Dosen IPB: Pirolisis Plastik Bisa Jadi Alternatif Sumber Bahan Bakar, Tapi Perlu Standar dan Pengawasan Ketat

Dosen IPB: Pirolisis Plastik Bisa Jadi Alternatif Sumber Bahan Bakar, Tapi Perlu Standar dan Pengawasan Ketat

dosen-ipb-pirolisis-plastik-bisa-jadi-alternatif-sumber-bahan-bakar-tapi-perlu-standar-dan-pengawasan-ketat.jpg
Ilustrasi: Magnific.com
Berita / Riset dan Kepakaran

Wacana legalisasi penjualan solar hasil olahan sampah plastik membuka peluang baru dalam pengelolaan limbah sekaligus penyediaan energi alternatif di Indonesia. Menurut Pakar IPB University, Dr Leopold Oscar, secara ilmiah sampah plastik memang dapat diolah menjadi bahan bakar cair melalui teknologi pirolisis.

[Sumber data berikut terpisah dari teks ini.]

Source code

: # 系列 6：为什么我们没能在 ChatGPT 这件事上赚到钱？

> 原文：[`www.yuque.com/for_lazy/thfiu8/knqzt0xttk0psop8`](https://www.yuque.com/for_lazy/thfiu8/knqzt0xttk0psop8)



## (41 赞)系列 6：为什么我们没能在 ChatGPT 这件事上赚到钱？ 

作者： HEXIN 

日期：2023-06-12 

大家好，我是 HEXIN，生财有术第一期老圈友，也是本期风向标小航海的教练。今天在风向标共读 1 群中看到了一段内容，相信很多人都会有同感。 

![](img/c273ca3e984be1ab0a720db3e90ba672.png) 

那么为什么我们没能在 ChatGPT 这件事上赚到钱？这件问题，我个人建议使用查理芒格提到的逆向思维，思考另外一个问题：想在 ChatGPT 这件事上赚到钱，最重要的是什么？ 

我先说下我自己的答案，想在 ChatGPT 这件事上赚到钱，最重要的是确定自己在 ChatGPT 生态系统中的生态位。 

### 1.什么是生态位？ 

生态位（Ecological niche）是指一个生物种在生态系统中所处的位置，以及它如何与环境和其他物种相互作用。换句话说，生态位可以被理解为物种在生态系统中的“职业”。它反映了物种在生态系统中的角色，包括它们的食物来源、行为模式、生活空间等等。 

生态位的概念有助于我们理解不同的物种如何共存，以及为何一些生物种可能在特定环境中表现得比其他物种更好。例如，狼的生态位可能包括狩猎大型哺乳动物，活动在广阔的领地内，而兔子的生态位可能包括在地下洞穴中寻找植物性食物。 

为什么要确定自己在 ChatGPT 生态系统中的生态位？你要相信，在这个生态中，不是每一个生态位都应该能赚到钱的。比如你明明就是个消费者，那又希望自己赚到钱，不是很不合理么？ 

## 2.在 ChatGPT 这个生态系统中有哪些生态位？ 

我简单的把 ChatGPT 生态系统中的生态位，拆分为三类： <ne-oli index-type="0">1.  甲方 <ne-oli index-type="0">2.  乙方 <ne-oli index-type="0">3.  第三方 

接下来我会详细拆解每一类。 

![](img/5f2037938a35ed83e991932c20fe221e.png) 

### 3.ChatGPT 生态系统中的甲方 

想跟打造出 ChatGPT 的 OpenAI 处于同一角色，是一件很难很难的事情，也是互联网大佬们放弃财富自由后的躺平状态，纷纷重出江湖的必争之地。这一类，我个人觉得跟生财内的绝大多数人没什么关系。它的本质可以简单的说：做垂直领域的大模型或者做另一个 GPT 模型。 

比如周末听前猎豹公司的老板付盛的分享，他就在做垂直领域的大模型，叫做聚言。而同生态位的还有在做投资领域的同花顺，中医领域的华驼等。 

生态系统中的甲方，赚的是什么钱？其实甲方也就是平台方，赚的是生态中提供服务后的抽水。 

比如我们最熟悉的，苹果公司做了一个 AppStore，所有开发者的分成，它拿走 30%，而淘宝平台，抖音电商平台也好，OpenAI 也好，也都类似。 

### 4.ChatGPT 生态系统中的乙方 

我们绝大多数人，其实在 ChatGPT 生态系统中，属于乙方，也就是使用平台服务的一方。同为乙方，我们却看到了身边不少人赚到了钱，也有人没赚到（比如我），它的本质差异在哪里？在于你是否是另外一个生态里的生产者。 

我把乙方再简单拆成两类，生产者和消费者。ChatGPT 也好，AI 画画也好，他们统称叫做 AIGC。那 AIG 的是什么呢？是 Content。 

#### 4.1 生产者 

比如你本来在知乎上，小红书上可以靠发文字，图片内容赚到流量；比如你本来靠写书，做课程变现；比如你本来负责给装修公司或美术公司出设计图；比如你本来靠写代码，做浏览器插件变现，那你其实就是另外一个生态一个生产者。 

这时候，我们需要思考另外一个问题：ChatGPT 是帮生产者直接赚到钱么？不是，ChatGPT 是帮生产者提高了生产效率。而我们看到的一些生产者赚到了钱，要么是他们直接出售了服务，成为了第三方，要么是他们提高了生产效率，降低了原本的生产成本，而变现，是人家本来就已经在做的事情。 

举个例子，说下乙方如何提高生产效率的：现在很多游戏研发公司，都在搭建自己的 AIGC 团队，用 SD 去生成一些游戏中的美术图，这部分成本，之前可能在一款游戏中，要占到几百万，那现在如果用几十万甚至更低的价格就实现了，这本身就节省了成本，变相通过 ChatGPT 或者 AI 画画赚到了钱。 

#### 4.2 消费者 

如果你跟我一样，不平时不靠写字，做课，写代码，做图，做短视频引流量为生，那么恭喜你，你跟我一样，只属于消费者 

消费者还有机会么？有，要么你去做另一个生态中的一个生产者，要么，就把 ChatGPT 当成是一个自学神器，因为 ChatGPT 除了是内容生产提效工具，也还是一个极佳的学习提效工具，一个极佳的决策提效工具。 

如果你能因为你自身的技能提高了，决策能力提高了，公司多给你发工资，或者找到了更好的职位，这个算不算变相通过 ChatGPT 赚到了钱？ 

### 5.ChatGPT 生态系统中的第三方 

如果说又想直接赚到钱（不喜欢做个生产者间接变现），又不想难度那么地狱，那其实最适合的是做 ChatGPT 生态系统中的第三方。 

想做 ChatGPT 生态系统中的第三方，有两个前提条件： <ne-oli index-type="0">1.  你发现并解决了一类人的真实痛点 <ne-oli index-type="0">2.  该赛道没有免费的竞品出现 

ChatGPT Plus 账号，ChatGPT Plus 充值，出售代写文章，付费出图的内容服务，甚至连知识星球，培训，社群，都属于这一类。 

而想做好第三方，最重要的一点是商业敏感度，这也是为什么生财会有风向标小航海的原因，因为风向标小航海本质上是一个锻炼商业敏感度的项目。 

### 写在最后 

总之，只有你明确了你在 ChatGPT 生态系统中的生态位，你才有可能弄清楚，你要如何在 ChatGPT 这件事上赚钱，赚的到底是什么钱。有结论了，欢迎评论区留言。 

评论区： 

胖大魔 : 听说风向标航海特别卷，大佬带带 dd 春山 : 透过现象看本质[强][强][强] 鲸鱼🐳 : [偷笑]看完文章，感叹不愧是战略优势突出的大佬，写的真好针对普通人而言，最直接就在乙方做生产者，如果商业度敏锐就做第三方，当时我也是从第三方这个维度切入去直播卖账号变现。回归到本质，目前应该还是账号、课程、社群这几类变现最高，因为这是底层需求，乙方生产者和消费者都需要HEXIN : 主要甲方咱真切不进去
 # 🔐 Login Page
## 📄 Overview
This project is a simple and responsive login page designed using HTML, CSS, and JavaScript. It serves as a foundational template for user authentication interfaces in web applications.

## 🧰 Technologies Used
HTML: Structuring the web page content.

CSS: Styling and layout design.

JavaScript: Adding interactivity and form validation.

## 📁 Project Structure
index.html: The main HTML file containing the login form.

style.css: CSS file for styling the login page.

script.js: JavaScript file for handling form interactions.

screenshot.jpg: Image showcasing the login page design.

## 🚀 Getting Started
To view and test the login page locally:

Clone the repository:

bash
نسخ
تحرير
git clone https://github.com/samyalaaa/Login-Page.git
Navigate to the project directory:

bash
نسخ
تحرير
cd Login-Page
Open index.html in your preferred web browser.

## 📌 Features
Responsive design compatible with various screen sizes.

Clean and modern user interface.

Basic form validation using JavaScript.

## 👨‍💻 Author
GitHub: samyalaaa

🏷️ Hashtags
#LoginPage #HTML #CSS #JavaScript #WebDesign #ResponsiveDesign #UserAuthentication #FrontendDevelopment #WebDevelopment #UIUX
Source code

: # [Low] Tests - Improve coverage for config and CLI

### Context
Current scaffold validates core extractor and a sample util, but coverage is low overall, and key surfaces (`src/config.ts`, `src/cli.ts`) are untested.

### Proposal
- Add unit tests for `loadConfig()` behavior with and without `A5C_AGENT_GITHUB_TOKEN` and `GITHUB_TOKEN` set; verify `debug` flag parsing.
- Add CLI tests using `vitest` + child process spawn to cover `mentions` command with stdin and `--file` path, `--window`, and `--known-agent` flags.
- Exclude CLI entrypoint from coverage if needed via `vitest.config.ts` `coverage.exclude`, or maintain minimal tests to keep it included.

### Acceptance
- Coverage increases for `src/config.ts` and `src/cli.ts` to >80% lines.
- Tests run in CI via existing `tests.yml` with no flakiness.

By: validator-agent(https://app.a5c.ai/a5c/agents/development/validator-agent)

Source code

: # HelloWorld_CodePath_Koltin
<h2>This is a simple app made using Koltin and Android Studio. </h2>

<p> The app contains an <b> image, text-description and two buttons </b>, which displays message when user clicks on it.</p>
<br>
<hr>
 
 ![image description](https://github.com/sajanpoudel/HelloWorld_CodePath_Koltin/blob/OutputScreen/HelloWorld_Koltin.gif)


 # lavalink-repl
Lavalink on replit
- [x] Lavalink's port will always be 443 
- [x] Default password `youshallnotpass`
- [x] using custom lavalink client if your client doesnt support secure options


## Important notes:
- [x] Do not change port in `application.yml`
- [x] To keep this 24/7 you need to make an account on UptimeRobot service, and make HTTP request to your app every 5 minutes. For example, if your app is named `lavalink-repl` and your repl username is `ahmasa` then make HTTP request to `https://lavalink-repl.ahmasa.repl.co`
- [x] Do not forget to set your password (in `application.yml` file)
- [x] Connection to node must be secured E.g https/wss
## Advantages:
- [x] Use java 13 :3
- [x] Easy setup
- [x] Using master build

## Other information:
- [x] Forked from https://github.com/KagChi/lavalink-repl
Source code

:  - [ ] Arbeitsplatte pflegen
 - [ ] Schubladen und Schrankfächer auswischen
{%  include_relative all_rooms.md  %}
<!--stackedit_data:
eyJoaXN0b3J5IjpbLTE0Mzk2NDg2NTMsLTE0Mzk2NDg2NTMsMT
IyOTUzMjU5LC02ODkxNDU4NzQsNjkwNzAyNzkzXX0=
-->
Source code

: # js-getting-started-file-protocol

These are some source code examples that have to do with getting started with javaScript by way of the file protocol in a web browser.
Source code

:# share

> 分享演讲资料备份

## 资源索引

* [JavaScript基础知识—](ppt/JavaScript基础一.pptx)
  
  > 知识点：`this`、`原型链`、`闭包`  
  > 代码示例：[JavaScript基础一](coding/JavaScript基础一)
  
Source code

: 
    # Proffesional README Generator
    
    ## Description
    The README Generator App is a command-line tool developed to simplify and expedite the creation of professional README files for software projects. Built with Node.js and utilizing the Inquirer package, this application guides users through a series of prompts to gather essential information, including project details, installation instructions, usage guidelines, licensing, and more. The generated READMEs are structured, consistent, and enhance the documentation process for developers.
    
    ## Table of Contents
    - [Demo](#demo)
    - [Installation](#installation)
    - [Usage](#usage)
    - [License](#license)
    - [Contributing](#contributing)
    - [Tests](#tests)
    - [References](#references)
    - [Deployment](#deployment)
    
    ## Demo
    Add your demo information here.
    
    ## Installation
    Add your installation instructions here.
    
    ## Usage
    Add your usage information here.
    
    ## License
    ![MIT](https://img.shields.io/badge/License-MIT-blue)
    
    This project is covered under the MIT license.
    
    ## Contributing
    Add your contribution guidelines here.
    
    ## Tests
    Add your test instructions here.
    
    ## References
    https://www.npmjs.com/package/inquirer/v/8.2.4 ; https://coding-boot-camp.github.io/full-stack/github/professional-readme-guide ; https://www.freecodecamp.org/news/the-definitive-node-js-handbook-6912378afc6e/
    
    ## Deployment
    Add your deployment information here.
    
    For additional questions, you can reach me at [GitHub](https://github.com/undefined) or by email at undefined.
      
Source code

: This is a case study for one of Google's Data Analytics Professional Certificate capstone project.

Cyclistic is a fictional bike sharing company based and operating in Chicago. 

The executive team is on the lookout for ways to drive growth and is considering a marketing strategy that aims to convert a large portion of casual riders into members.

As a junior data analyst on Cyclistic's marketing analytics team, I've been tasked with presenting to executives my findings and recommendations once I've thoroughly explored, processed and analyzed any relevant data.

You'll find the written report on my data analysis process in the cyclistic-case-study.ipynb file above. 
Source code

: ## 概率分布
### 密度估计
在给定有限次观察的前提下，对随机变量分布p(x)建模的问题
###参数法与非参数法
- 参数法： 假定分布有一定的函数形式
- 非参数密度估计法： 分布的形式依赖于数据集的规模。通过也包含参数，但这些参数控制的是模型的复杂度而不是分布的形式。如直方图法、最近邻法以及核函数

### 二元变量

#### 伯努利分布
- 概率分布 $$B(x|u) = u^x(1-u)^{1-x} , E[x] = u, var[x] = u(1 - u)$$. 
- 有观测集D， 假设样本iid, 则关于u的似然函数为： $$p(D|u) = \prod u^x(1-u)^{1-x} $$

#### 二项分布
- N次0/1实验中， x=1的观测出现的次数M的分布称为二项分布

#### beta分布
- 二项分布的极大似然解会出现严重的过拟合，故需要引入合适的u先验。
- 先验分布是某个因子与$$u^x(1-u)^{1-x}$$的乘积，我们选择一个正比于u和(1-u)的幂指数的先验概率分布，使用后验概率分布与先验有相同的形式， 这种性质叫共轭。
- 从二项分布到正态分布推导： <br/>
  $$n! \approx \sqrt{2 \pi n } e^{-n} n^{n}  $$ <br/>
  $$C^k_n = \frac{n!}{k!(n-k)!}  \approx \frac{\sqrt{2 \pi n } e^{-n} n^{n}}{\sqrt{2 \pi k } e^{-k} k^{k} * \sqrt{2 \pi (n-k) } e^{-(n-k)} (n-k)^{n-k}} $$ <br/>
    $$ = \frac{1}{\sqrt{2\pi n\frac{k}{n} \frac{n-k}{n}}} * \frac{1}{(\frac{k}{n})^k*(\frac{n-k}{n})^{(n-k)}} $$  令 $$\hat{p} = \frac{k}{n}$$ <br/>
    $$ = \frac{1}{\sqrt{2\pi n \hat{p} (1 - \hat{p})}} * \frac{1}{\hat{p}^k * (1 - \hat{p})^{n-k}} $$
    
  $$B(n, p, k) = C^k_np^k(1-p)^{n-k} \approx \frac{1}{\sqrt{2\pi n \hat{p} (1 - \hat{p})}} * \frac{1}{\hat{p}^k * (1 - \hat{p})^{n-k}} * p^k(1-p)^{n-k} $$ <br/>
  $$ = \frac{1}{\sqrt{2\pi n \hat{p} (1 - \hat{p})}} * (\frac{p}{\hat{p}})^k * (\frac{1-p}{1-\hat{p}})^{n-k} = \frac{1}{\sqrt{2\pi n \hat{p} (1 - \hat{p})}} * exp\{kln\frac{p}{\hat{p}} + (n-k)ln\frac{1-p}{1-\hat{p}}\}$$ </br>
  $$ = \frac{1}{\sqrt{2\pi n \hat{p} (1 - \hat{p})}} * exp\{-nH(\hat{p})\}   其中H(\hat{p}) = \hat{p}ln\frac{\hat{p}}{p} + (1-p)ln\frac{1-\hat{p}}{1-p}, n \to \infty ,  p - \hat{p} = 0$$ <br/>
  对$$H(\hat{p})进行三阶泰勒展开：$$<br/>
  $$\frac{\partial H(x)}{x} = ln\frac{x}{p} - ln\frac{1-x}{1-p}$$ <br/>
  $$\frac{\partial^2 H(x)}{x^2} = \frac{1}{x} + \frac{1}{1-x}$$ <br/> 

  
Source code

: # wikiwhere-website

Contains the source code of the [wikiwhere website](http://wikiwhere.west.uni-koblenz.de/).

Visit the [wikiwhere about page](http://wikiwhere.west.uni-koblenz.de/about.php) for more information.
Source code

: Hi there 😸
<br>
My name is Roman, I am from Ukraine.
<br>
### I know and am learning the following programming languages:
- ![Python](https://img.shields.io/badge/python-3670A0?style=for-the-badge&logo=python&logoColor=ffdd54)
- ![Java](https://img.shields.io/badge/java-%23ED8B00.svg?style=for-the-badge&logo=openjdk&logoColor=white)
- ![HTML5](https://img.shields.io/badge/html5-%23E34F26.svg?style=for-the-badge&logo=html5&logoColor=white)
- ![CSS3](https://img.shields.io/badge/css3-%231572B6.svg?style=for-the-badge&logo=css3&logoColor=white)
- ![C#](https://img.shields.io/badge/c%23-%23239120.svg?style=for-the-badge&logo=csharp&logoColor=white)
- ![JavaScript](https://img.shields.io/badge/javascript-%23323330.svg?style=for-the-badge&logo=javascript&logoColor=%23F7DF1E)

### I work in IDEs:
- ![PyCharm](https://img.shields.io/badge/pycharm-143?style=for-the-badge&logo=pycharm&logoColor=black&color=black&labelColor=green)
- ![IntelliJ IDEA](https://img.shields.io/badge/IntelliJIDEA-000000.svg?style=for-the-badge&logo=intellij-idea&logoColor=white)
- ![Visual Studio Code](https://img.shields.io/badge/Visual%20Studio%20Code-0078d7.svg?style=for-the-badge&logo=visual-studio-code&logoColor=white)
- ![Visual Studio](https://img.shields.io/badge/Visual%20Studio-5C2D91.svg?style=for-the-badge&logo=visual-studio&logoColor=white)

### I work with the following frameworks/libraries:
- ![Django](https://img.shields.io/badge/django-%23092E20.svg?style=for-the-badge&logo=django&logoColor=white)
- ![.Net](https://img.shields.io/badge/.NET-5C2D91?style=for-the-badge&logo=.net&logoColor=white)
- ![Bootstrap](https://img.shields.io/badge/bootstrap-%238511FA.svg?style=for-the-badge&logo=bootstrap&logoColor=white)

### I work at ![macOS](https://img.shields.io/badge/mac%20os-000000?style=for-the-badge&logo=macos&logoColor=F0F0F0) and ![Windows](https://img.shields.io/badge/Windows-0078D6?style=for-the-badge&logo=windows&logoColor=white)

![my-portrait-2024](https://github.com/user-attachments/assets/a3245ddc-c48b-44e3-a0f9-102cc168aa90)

Pirolisis merupakan suatu proses penguraian termokimia material pada suhu tinggi dalam kondisi minim atau tanpa oksigen. Pada proses ini, plastik dipecah menjadi berbagai produk berupa gas, cairan, dan residu padat. Produk cair yang dihasilkan berpotensi dikembangkan menjadi bahan bakar, meskipun masih memerlukan tahapan pengolahan lanjutan. 

“Karakteristik minyak hasil pirolisis sangat dipengaruhi oleh jenis plastik yang digunakan sebagai bahan baku,” jelas Dr Leopold. 

Ia menjelaskan bahwa plastik seperti polyethylene (PE) dan polypropylene (PP) cenderung menghasilkan senyawa hidrokarbon yang lebih sesuai untuk bahan bakar. Sebaliknya, jenis plastik lain seperti polyethylene terephthalate (PET) dan polyvinyl chloride (PVC) menghasilkan senyawa lain yang bersifat korosif atau berpotensi menimbulkan masalah lingkungan sehingga menjadi kurang ideal untuk potensi bahan bakar. 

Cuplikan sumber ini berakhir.